Problem to work on ▸
Find the line containing "For the cover" in the entries below. Restate it and each line after it, word for word, up to and including the line containing "to use $\theta,\eta$".

Material provided ▸
-=-=-

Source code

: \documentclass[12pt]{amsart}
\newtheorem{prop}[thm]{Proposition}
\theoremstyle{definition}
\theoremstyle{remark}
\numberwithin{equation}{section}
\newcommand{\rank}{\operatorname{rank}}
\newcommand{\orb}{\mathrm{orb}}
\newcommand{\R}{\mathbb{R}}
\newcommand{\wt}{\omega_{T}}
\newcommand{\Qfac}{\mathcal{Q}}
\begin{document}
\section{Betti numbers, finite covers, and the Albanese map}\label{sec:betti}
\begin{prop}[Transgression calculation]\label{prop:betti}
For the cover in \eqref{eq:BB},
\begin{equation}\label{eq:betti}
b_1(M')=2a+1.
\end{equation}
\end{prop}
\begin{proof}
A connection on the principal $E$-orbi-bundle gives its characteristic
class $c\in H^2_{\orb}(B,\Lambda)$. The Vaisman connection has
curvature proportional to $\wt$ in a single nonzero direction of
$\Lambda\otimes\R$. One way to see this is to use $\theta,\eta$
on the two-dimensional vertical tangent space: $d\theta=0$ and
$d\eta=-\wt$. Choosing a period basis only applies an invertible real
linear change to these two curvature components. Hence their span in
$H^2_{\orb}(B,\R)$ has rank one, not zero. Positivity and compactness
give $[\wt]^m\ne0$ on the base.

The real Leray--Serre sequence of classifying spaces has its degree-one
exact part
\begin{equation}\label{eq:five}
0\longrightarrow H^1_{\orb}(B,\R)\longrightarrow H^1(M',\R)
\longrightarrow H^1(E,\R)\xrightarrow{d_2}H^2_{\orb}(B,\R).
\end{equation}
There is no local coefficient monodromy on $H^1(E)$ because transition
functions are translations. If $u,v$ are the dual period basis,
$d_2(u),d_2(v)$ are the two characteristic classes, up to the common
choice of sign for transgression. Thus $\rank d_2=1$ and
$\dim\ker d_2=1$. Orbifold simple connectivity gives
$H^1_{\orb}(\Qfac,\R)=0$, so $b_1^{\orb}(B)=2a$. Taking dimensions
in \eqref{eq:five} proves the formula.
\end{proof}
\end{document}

-=-=-

Response below ▸
For the cover in \eqref{eq:BB},
\begin{equation}\label{eq:betti}
b_1(M')=2a+1.
\end{equation}
\end{prop}
\begin{proof}
A connection on the principal $E$-orbi-bundle gives its characteristic
class $c\in H^2_{\orb}(B,\Lambda)$. The Vaisman connection has
curvature proportional to $\wt$ in a single nonzero direction of
$\Lambda\otimes\R$. One way to see this is to use $\theta,\eta$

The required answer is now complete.